- WHAT IS REQUIRED -
Pull every line with "izrek" from the entries below.

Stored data
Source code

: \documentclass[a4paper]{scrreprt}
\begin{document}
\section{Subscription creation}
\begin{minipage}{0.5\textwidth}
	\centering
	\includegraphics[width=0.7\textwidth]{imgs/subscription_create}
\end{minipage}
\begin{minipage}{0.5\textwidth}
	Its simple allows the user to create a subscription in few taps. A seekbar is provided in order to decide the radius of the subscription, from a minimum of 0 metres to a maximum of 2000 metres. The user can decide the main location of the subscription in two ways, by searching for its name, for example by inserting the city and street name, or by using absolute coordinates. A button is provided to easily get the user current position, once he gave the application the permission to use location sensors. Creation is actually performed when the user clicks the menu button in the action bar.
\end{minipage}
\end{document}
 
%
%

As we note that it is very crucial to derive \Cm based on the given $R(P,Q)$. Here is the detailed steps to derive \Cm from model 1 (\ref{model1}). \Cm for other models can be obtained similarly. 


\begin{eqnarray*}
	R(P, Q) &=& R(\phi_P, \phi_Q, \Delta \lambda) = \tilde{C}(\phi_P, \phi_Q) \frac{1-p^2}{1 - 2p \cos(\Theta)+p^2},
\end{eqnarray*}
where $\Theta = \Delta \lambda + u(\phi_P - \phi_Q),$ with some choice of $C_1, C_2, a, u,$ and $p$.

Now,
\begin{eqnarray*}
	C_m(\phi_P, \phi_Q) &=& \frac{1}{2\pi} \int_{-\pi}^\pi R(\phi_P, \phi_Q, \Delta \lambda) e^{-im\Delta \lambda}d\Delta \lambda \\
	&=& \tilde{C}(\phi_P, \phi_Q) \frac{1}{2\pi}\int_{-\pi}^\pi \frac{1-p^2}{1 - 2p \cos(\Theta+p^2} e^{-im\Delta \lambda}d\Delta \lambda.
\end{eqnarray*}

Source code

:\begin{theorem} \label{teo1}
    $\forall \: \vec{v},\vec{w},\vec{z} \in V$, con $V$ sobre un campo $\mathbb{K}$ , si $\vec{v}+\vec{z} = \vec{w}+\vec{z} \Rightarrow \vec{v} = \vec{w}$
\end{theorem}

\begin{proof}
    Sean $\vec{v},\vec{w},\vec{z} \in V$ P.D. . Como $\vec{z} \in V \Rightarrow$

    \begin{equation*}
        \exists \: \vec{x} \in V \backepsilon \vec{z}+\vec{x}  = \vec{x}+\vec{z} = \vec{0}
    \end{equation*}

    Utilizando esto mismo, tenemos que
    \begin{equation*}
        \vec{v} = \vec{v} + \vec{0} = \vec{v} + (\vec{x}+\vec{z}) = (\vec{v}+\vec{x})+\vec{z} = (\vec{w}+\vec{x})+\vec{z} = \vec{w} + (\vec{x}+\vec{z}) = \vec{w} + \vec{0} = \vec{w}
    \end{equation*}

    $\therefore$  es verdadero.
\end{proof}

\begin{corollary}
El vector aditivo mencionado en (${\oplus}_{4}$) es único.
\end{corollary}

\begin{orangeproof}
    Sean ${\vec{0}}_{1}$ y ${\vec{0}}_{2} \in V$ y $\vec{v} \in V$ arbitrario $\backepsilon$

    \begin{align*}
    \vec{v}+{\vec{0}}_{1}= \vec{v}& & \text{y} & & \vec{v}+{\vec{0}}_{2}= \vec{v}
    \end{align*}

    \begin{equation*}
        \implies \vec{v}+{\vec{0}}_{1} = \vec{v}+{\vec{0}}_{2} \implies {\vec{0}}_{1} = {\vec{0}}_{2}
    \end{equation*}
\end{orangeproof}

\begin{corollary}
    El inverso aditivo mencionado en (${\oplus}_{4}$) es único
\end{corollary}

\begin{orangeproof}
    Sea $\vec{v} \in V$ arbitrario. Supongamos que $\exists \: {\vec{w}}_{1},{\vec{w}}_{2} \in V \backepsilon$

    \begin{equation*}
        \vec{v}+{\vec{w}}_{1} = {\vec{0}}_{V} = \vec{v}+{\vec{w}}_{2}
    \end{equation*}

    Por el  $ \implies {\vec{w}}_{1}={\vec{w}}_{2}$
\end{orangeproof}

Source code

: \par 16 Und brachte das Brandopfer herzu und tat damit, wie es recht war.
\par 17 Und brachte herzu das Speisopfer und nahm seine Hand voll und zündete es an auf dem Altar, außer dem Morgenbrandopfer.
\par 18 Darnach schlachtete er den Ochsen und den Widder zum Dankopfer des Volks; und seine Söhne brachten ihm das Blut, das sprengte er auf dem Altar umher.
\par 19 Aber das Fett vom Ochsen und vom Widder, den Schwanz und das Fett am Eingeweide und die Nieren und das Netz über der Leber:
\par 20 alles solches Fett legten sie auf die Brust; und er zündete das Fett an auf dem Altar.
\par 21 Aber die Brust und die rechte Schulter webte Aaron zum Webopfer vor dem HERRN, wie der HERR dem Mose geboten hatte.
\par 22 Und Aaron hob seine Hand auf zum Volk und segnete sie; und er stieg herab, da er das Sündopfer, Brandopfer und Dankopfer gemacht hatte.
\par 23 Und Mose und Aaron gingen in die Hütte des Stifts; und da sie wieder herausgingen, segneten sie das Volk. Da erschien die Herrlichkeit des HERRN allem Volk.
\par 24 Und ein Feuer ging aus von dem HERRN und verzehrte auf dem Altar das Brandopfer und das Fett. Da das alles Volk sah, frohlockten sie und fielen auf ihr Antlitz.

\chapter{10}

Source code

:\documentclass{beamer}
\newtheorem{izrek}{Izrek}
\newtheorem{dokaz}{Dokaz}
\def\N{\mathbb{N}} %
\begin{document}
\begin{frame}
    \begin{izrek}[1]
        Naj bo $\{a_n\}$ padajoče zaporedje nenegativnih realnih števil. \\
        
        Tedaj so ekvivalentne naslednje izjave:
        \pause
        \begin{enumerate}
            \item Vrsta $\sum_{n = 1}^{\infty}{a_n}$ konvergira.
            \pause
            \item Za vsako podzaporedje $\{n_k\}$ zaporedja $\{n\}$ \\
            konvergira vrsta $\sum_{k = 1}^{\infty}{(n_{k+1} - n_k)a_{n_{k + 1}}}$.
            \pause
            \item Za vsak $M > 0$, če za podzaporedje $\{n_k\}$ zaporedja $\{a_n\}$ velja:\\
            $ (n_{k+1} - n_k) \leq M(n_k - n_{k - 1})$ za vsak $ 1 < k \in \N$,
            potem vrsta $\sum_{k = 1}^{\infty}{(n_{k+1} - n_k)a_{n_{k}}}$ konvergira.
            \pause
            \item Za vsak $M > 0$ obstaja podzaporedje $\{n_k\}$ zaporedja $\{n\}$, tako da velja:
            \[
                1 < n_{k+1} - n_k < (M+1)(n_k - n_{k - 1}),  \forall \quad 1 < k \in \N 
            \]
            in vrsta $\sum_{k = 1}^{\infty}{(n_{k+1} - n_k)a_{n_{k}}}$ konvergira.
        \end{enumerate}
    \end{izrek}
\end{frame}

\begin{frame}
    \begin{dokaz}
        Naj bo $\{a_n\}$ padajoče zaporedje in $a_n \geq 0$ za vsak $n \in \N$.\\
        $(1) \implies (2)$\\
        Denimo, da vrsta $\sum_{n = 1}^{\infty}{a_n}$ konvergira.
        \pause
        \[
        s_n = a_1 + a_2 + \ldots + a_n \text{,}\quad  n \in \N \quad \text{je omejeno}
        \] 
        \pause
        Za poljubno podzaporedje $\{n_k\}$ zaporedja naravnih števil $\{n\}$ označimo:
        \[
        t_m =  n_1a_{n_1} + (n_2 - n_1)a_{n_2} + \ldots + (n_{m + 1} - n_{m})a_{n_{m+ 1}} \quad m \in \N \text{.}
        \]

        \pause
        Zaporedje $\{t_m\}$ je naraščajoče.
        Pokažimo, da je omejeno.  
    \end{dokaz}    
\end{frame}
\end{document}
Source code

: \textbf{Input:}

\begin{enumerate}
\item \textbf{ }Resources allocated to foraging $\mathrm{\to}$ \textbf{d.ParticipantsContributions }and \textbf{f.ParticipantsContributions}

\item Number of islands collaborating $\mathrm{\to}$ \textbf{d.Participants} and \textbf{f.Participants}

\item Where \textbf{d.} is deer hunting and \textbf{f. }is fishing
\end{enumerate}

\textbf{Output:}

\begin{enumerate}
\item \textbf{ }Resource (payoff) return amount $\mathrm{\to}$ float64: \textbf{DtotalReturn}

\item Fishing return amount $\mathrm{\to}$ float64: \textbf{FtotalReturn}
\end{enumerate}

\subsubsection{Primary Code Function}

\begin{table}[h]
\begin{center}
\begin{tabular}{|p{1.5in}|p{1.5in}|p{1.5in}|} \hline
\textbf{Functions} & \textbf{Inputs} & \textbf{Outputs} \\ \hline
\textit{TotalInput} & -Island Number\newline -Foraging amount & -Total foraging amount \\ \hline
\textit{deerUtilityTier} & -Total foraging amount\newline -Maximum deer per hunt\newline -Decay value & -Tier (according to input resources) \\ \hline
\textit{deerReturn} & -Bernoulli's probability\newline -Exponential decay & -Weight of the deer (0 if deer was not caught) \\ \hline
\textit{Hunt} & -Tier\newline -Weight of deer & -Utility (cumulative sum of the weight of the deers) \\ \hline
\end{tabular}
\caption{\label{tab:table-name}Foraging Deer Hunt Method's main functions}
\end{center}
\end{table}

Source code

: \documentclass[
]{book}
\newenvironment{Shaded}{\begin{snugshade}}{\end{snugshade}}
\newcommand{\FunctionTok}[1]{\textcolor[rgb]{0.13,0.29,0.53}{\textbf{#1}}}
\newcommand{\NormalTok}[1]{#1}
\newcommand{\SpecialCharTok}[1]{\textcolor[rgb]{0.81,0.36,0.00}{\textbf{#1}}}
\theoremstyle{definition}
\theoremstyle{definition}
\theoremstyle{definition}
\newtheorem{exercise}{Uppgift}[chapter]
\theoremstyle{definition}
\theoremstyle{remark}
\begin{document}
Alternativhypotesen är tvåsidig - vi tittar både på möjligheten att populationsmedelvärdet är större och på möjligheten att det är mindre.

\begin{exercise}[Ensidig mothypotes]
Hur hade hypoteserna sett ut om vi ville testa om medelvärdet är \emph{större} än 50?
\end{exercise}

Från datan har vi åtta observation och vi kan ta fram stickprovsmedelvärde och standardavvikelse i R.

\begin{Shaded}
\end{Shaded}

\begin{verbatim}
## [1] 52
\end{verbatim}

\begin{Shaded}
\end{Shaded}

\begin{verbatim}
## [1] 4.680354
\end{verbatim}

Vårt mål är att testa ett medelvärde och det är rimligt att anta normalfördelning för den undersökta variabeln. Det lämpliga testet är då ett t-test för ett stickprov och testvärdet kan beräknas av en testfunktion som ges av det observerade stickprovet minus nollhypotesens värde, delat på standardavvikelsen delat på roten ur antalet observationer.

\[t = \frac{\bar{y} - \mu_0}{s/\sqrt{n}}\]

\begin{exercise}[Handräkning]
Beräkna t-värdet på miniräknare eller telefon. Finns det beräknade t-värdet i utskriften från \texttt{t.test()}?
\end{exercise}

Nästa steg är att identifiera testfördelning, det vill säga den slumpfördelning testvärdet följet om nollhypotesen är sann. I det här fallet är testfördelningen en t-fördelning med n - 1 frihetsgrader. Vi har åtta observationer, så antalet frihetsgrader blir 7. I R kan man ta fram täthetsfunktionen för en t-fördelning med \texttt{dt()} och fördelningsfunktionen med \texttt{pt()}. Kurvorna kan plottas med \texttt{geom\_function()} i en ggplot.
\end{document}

- RESULT FOR THIS TASK -
\newtheorem{izrek}{Izrek}
    \begin{izrek}[1]
    \end{izrek}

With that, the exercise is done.